## DATA PROVIDED
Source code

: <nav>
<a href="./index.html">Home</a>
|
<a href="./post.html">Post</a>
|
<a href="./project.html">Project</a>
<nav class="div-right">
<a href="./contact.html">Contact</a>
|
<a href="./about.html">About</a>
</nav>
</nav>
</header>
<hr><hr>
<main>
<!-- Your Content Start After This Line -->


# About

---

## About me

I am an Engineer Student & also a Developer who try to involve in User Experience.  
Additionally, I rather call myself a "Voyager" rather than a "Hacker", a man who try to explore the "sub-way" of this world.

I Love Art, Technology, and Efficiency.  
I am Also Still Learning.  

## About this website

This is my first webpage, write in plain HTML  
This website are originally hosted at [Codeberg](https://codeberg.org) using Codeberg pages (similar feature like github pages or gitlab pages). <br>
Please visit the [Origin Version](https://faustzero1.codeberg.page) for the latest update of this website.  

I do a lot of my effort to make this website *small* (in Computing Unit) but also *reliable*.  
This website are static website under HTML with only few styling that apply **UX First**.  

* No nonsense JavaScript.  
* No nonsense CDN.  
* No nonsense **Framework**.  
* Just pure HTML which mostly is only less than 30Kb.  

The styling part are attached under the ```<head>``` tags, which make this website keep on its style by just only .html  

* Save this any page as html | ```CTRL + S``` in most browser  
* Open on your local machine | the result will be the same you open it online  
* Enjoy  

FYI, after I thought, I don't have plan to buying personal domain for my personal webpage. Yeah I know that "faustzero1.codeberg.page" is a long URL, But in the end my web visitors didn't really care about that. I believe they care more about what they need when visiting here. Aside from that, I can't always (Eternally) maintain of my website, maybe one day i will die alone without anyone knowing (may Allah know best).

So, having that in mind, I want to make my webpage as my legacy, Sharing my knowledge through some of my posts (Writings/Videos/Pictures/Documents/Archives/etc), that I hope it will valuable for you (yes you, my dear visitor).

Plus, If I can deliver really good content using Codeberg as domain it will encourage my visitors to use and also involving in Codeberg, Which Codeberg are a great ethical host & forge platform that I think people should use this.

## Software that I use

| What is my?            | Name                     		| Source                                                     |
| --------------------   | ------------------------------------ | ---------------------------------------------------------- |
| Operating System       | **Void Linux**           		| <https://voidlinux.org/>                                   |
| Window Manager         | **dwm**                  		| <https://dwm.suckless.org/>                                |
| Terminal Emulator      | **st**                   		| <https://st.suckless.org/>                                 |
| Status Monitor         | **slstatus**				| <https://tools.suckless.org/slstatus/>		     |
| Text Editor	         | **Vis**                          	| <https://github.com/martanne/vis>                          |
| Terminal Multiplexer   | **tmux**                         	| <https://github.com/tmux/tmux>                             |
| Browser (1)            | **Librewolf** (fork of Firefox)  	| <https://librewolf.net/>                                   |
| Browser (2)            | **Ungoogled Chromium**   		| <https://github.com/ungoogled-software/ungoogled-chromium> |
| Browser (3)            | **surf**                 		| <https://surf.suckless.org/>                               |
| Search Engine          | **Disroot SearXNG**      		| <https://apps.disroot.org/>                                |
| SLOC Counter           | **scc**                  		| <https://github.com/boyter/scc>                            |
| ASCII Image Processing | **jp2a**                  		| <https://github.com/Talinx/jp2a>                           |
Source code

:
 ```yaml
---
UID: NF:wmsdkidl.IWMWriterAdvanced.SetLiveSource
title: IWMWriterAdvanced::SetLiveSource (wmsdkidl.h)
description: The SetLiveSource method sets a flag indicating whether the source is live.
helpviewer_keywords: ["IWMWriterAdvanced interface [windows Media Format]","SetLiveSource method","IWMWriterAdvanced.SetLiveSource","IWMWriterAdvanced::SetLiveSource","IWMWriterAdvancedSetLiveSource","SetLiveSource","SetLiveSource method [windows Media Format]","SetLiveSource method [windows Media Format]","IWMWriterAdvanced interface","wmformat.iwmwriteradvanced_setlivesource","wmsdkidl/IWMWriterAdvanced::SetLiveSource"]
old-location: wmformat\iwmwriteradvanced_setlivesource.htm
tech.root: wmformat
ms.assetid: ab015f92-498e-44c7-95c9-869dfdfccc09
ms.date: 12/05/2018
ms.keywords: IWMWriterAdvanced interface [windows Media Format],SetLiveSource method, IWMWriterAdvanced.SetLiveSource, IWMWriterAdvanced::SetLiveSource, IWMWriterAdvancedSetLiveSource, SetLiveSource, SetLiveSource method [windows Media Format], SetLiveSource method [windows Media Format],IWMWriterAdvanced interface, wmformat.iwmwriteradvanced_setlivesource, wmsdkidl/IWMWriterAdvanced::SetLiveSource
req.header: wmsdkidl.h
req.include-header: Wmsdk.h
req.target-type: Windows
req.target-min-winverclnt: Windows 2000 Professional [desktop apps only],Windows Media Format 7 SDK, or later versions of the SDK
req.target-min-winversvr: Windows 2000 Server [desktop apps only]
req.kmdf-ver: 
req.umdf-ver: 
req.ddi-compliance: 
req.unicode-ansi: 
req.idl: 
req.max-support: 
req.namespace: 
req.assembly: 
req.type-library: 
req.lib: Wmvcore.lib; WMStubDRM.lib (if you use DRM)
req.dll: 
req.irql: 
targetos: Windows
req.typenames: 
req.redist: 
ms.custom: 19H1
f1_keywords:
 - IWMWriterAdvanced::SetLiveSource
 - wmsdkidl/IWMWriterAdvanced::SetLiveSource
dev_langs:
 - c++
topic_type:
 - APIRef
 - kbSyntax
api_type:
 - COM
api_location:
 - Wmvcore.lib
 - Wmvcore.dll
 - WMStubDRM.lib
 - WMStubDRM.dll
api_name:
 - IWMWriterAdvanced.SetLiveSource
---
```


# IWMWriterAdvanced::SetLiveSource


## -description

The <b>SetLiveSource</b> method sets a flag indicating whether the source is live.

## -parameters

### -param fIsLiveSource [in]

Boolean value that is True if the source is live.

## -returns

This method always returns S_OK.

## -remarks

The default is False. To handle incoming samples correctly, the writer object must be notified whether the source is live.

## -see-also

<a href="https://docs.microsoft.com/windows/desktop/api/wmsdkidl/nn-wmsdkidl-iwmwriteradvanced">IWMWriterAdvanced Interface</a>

## PROBLEM DETAILS
For each record above, give it again without a single change.

## WRITTEN SOLUTION
Source code

: <nav>
<a href="./index.html">Home</a>
|
<a href="./post.html">Post</a>
|
<a href="./project.html">Project</a>
<nav class="div-right">
<a href="./contact.html">Contact</a>
|
<a href="./about.html">About</a>
</nav>
</nav>
</header>
<hr><hr>
<main>
<!-- Your Content Start After This Line -->


# About

---

## About me

I am an Engineer Student & also a Developer who try to involve in User Experience.  
Additionally, I rather call myself a "Voyager" rather than a "Hacker", a man who try to explore the "sub-way" of this world.

I Love Art, Technology, and Efficiency.  
I am Also Still Learning.  

## About this website

This is my first webpage, write in plain HTML  
This website are originally hosted at [Codeberg](https://codeberg.org) using Codeberg pages (similar feature like github pages or gitlab pages). <br>
Please visit the [Origin Version](https://faustzero1.codeberg.page) for the latest update of this website.  

I do a lot of my effort to make this website *small* (in Computing Unit) but also *reliable*.  
This website are static website under HTML with only few styling that apply **UX First**.  

* No nonsense JavaScript.  
* No nonsense CDN.  
* No nonsense **Framework**.  
* Just pure HTML which mostly is only less than 30Kb.  

The styling part are attached under the ```<head>``` tags, which make this website keep on its style by just only .html  

* Save this any page as html | ```CTRL + S``` in most browser  
* Open on your local machine | the result will be the same you open it online  
* Enjoy  

FYI, after I thought, I don't have plan to buying personal domain for my personal webpage. Yeah I know that "faustzero1.codeberg.page" is a long URL, But in the end my web visitors didn't really care about that. I believe they care more about what they need when visiting here. Aside from that, I can't always (Eternally) maintain of my website, maybe one day i will die alone without anyone knowing (may Allah know best).

So, having that in mind, I want to make my webpage as my legacy, Sharing my knowledge through some of my posts (Writings/Videos/Pictures/Documents/Archives/etc), that I hope it will valuable for you (yes you, my dear visitor).

Plus, If I can deliver really good content using Codeberg as domain it will encourage my visitors to use and also involving in Codeberg, Which Codeberg are a great ethical host & forge platform that I think people should use this.

## Software that I use

| What is my?            | Name                     		| Source                                                     |
| --------------------   | ------------------------------------ | ---------------------------------------------------------- |
| Operating System       | **Void Linux**           		| <https://voidlinux.org/>                                   |
| Window Manager         | **dwm**                  		| <https://dwm.suckless.org/>                                |
| Terminal Emulator      | **st**                   		| <https://st.suckless.org/>                                 |
| Status Monitor         | **slstatus**				| <https://tools.suckless.org/slstatus/>		     |
| Text Editor	         | **Vis**                          	| <https://github.com/martanne/vis>                          |
| Terminal Multiplexer   | **tmux**                         	| <https://github.com/tmux/tmux>                             |
| Browser (1)            | **Librewolf** (fork of Firefox)  	| <https://librewolf.net/>                                   |
| Browser (2)            | **Ungoogled Chromium**   		| <https://github.com/ungoogled-software/ungoogled-chromium> |
| Browser (3)            | **surf**                 		| <https://surf.suckless.org/>                               |
| Search Engine          | **Disroot SearXNG**      		| <https://apps.disroot.org/>                                |
| SLOC Counter           | **scc**                  		| <https://github.com/boyter/scc>                            |
| ASCII Image Processing | **jp2a**                  		| <https://github.com/Talinx/jp2a>                           |
Source code

:
 ```yaml
---
UID: NF:wmsdkidl.IWMWriterAdvanced.SetLiveSource
title: IWMWriterAdvanced::SetLiveSource (wmsdkidl.h)
description: The SetLiveSource method sets a flag indicating whether the source is live.
helpviewer_keywords: ["IWMWriterAdvanced interface [windows Media Format]","SetLiveSource method","IWMWriterAdvanced.SetLiveSource","IWMWriterAdvanced::SetLiveSource","IWMWriterAdvancedSetLiveSource","SetLiveSource","SetLiveSource method [windows Media Format]","SetLiveSource method [windows Media Format]","IWMWriterAdvanced interface","wmformat.iwmwriteradvanced_setlivesource","wmsdkidl/IWMWriterAdvanced::SetLiveSource"]
old-location: wmformat\iwmwriteradvanced_setlivesource.htm
tech.root: wmformat
ms.assetid: ab015f92-498e-44c7-95c9-869dfdfccc09
ms.date: 12/05/2018
ms.keywords: IWMWriterAdvanced interface [windows Media Format],SetLiveSource method, IWMWriterAdvanced.SetLiveSource, IWMWriterAdvanced::SetLiveSource, IWMWriterAdvancedSetLiveSource, SetLiveSource, SetLiveSource method [windows Media Format], SetLiveSource method [windows Media Format],IWMWriterAdvanced interface, wmformat.iwmwriteradvanced_setlivesource, wmsdkidl/IWMWriterAdvanced::SetLiveSource
req.header: wmsdkidl.h
req.include-header: Wmsdk.h
req.target-type: Windows
req.target-min-winverclnt: Windows 2000 Professional [desktop apps only],Windows Media Format 7 SDK, or later versions of the SDK
req.target-min-winversvr: Windows 2000 Server [desktop apps only]
req.kmdf-ver: 
req.umdf-ver: 
req.ddi-compliance: 
req.unicode-ansi: 
req.idl: 
req.max-support: 
req.namespace: 
req.assembly: 
req.type-library: 
req.lib: Wmvcore.lib; WMStubDRM.lib (if you use DRM)
req.dll: 
req.irql: 
targetos: Windows
req.typenames: 
req.redist: 
ms.custom: 19H1
f1_keywords:
 - IWMWriterAdvanced::SetLiveSource
 - wmsdkidl/IWMWriterAdvanced::SetLiveSource
dev_langs:
 - c++
topic_type:
 - APIRef
 - kbSyntax
api_type:
 - COM
api_location:
 - Wmvcore.lib
 - Wmvcore.dll
 - WMStubDRM.lib
 - WMStubDRM.dll
api_name:
 - IWMWriterAdvanced.SetLiveSource
---
```


# IWMWriterAdvanced::SetLiveSource


## -description

The <b>SetLiveSource</b> method sets a flag indicating whether the source is live.

## -parameters

### -param fIsLiveSource [in]

Boolean value that is True if the source is live.

## -returns

This method always returns S_OK.

## -remarks

The default is False. To handle incoming samples correctly, the writer object must be notified whether the source is live.

## -see-also

<a href="https://docs.microsoft.com/windows/desktop/api/wmsdkidl/nn-wmsdkidl-iwmwriteradvanced">IWMWriterAdvanced Interface</a>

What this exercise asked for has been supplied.